66. Consider for example the proceedings that we call "games". I mean board-games, card-games, ball-games, Olympic games, and so on. What is common to them all? -- Don't say: "There must be something common, or they would not be called 'games' "-but look and see whether there is anything common to all. -- For if you look at them you will not see something that is common to all, but similarities, relationships, and a whole series of them at that. To repeat: don't think, but look! – .
Look for example at board-games, with their multifarious relationships.
Now pass to card-games; here you find many correspondences with the first group, but many common features drop out, and others appear.
When we pass next to ball-games, much that is common is retained, but much is lost.-- Are they all 'amusing'? Compare chess with noughts and crosses. Or is there always winning and losing, or competition between players? Think of patience. In ball games there is winning and losing; but when a child throws his ball at the wall and catches it again, this feature has disappeared. Look at the parts played by skill and luck; and at the difference between skill in chess and skill in tennis.
Think now of games like ring-a-ring-a-roses; here is the element of amusement, but how many other characteristic features have disappeared! sometimes similarities of detail.
And we can go through the many, many other groups of games in the same way; can see how similarities crop up and disappear.
And the result of this examination is: we see a complicated network of similarities overlapping and cries-crossing: sometimes overall similarities.
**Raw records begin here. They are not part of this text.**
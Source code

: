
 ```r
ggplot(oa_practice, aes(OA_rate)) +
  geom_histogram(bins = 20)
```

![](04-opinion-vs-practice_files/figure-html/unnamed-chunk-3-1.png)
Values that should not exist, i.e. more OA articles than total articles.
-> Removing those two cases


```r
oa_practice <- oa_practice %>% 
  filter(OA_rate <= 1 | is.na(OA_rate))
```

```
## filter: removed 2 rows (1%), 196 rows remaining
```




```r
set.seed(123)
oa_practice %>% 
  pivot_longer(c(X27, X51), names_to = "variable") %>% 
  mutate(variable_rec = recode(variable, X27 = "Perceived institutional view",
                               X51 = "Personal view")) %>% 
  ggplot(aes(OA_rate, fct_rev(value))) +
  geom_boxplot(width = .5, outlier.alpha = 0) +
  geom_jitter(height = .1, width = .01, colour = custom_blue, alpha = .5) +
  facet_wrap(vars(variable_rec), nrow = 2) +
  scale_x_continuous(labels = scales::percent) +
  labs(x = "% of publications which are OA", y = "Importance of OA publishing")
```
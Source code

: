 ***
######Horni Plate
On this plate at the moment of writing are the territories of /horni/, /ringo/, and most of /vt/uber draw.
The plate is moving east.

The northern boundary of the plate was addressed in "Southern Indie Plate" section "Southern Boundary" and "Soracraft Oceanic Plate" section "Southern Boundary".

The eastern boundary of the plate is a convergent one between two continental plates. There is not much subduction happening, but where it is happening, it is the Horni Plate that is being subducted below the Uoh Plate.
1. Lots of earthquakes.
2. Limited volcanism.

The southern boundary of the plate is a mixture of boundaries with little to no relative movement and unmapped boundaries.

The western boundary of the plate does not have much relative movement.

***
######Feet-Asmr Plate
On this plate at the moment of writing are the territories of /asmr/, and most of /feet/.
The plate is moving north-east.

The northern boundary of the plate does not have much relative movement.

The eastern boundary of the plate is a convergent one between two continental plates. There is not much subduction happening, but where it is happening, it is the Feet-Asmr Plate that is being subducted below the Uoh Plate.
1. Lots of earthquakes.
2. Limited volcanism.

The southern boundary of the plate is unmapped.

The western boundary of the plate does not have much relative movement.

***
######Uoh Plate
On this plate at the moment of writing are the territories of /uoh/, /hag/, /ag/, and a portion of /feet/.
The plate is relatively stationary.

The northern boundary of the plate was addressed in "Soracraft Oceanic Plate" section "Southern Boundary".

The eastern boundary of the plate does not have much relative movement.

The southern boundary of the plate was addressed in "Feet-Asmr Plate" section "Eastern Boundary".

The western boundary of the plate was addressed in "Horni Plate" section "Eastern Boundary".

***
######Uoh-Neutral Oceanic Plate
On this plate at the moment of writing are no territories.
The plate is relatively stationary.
67. I can think of no better expression to characterize these similarities than "family resemblances"; for the various resemblances between members of a family: build, features, colour of eyes, gait, temperament, etc. etc. overlap and cries-cross in the same way.-And I shall say: 'games' form a family.
Ludwig Wittgenstein,
Philosophical Investigations.
http://users.rcn.com/rathbone/lw65-69c.htmIf one felt like following Wittgenstein's advice in the case of the word 'cult' (and whether you do or not is entirely up to you), you might simply ask whether (say) the Unification Church, The Church of Scientology, and the Church of Jesus Christ of Latter Day Saints have enough 'family resemblance' to make them worth thinking of as a special 'cult' group inside the larger family grouping that might include Episcopalianism, Zen Buddhism, and Greek Orthodox Christianity. No advance definition of 'cult' would then be required for the discussion to proceed.
My purpose in citing Wittgenstein is not to demand that definitions be dispensed with on his authority - board members can read his lucid and unpretentious phrasing and see if they agree with it without knowing anything about Wittgenstein's place in the history of philosophy. It is simply to say that it may not be essential to have a formal definition of a word before we can use it, and that this may perhaps apply to the word 'cult'.